Portabella Mushroom Ethnic/Cultural Info
Portabella mushrooms are one of the most popularly cultivated mushrooms and account for approximately ninety percent of mushroom production in the United States. Despite their popularity today, Portabella mushrooms were once a highly unfavored mushroom due to their brown color and large size. In an effort to increase sales in the 1980s, marketing companies coined the term Portabella and reintroduced the mushroom to the market as a healthy meat alternative with great success. Today Portabella mushrooms grow stacked in specially designed rooms with controlled temperature, humidity, and fresh air to meet the increasing market demand. They propagate with the assistance of agar, grain spawn, and pasteurized substrates, and are marketed in both specialty health stores and supermarkets across the United States.
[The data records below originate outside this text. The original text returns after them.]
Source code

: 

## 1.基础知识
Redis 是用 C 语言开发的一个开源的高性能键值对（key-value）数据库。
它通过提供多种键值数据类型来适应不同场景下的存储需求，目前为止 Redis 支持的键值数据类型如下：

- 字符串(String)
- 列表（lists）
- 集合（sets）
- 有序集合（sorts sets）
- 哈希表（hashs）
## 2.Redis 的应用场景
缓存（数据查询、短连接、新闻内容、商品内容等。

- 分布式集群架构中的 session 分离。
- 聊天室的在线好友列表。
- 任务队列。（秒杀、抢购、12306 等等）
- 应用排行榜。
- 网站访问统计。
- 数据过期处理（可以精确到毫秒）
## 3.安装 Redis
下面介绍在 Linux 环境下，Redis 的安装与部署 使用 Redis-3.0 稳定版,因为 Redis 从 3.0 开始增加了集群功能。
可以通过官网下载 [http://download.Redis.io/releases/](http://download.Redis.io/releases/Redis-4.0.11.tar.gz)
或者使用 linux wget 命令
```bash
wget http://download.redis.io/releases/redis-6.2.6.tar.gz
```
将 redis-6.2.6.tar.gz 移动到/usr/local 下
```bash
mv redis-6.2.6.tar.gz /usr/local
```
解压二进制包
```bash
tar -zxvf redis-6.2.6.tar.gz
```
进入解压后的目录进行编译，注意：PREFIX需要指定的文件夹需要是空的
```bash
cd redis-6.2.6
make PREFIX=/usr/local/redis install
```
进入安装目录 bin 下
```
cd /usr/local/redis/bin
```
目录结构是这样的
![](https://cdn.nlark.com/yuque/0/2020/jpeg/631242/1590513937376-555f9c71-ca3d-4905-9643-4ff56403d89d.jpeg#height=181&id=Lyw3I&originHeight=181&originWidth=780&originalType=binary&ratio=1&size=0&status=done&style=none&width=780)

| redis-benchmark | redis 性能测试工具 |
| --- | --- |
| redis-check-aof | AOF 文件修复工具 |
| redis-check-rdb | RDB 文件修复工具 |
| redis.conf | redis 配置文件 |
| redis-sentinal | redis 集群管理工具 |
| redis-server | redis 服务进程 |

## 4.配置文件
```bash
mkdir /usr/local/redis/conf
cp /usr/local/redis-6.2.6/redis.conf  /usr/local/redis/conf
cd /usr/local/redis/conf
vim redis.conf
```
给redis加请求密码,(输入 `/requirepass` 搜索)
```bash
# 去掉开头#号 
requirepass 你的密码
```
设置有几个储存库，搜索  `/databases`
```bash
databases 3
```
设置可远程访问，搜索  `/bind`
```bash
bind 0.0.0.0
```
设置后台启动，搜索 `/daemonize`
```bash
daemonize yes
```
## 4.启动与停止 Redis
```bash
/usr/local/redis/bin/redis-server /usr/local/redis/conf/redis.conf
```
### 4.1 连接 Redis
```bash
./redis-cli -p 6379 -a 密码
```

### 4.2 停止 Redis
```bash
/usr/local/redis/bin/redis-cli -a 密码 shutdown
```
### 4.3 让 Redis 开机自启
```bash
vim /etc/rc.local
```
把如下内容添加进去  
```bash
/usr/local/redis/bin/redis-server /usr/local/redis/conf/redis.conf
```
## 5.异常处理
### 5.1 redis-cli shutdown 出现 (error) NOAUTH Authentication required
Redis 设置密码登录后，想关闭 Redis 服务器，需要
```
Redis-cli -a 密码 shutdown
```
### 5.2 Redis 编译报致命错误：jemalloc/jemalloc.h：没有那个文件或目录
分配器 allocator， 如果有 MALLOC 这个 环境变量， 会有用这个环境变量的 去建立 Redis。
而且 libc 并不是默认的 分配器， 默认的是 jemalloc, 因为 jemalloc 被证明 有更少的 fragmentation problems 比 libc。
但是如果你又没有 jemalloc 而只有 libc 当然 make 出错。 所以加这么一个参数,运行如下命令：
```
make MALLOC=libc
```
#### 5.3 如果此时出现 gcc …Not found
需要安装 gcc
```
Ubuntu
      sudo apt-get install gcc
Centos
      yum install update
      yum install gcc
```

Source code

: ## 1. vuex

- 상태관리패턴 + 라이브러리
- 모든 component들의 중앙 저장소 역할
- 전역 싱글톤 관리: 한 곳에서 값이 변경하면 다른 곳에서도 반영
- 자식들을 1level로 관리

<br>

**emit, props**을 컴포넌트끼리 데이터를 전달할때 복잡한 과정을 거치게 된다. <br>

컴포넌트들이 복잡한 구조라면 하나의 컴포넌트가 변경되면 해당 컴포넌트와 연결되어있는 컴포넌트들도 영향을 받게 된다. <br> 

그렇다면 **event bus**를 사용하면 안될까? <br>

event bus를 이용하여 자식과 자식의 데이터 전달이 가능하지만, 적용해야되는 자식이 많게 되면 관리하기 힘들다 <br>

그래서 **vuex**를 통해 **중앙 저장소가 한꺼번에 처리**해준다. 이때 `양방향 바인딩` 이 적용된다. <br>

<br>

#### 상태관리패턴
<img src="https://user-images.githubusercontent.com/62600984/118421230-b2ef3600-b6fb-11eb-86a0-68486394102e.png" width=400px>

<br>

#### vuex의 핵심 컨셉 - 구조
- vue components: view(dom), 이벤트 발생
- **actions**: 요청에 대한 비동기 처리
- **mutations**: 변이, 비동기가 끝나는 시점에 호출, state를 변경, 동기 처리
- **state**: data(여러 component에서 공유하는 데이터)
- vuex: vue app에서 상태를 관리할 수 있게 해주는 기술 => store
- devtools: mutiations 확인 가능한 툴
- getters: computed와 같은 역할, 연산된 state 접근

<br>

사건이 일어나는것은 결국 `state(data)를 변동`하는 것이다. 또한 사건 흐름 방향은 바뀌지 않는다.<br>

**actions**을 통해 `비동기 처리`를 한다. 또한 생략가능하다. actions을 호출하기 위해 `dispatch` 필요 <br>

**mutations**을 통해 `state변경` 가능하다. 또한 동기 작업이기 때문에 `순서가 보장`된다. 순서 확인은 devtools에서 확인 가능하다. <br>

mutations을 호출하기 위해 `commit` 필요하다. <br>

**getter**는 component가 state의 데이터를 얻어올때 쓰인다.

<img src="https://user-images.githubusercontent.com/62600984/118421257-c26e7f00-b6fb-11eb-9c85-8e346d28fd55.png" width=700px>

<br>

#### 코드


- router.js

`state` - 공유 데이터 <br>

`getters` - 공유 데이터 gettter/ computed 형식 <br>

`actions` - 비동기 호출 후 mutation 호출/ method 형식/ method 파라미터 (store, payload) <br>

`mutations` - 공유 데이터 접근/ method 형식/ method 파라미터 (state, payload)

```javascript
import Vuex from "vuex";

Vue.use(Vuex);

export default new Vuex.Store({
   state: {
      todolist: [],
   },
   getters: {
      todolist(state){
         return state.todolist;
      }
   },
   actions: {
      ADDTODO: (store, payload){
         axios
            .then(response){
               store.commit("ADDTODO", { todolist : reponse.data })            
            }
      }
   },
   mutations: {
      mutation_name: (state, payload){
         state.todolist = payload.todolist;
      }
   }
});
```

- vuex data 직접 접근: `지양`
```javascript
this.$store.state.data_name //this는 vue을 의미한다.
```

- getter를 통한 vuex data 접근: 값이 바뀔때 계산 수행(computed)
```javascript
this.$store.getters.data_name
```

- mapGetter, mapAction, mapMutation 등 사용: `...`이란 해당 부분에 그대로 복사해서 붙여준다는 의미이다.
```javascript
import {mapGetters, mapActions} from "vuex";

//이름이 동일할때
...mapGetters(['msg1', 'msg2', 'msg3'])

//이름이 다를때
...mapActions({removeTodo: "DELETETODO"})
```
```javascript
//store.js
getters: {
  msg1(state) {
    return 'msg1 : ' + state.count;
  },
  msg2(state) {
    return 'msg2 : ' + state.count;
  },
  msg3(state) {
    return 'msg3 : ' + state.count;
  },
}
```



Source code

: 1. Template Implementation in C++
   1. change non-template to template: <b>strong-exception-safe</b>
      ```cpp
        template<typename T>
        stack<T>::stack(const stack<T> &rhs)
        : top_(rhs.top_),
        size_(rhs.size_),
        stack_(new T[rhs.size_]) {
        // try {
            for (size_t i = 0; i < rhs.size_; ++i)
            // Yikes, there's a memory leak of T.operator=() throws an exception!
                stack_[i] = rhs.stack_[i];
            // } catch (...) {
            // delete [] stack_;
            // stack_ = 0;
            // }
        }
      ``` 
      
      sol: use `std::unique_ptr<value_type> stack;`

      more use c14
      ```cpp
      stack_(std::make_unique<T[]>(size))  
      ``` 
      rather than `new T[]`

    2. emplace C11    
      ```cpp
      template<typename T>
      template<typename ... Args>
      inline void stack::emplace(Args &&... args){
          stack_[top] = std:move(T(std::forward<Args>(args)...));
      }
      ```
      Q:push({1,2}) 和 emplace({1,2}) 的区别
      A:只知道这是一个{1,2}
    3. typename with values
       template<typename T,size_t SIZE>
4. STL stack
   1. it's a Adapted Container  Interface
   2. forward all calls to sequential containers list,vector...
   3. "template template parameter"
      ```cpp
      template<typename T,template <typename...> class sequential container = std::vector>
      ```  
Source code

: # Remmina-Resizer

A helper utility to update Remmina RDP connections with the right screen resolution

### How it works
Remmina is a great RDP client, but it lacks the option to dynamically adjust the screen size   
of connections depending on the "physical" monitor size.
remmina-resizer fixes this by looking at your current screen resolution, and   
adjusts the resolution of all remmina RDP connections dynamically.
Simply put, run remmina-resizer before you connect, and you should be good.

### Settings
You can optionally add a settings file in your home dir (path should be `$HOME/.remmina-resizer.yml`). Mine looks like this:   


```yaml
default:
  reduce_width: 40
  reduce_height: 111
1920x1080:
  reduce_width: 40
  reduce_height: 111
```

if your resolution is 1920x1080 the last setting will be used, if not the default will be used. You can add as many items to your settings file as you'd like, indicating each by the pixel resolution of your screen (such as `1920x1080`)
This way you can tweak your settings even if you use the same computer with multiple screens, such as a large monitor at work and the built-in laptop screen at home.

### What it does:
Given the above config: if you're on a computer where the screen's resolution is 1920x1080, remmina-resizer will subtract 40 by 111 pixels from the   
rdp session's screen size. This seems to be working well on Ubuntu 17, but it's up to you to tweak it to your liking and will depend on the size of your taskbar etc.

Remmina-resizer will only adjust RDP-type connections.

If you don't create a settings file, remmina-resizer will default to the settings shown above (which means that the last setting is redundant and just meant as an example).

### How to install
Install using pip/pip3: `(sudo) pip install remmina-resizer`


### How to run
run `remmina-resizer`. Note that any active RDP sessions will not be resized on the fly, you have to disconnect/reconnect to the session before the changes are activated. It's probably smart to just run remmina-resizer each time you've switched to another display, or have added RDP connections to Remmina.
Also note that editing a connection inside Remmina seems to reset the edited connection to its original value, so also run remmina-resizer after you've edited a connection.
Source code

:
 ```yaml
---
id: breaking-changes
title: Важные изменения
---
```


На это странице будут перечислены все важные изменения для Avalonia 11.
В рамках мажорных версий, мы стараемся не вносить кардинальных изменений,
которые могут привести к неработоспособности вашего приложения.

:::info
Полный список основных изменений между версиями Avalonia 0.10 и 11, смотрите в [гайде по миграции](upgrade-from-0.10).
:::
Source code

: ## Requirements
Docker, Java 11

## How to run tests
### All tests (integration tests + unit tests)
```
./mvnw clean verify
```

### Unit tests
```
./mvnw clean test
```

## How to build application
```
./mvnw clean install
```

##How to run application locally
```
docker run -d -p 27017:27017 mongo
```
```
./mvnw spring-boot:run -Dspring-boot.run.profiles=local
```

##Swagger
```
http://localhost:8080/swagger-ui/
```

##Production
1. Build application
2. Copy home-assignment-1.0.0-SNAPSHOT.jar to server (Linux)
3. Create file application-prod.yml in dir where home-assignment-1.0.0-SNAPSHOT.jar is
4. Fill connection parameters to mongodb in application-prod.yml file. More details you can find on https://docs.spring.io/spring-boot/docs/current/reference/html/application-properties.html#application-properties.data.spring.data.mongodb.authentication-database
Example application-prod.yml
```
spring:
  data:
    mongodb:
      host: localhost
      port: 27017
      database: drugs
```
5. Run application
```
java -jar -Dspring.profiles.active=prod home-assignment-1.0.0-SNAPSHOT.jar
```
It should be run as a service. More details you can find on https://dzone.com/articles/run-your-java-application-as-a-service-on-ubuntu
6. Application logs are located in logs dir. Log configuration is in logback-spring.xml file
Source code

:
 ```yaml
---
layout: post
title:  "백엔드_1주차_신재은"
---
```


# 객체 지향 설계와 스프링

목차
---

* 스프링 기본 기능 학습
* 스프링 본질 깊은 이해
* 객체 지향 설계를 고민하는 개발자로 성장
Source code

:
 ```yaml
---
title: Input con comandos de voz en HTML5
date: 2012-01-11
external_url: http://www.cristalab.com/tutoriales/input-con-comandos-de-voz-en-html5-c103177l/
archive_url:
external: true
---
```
Portabella Shroom Geography/History
Portabella mushrooms are native to Italy and have been growing since ancient times. The first record of the mushroom was from French botanist Joseph Pitton de Tournefort in 1707, and they were then heavily marketed in the 1980s at natural health food stores. Today Portabella mushrooms are widely available at farmers markets, specialty grocers, and supermarkets in North America, Europe, Asia, and Australia.
How to grow a Portabella Mushroom
Although civilizations around the world figured out how to grow mushrooms The earliest description of the commercial cultivation of Agaricus bisporus was made by French botanist Joseph Pitton de Tournefort in 1707. The problem was that when they transplanted the mushroom, it would often get infected.
In 1893, sterilized, or pure culture, spawn was discovered and produced by the Pasteur Institute in Paris , and this assured that you could grow a consistent good white mushroom.
The original mushroom Agaricus bisporus was brown like a crimini or portobello but in 1926 a Pennsylvania mushroom farmer discovered this strain that was bright white.
Just as white bread was preferred back then so this mushroom became immediately popular. The brown mushrooms didn’t sell so those nasty crimini and portabella were considered culls and tossed or taken home by the growers.
Then in 1980 or so when the Whole Foods, Natural foods became popular then some ingenious marketer discovered that there was now a market for these darker of the species and maybe we could up the price ! Wade Whitfield of the Mushroom Council, an industry trade group in Roseville , Calif. “This thing has gone from nearly zero in 1993 to a predicted 30 million pounds this year.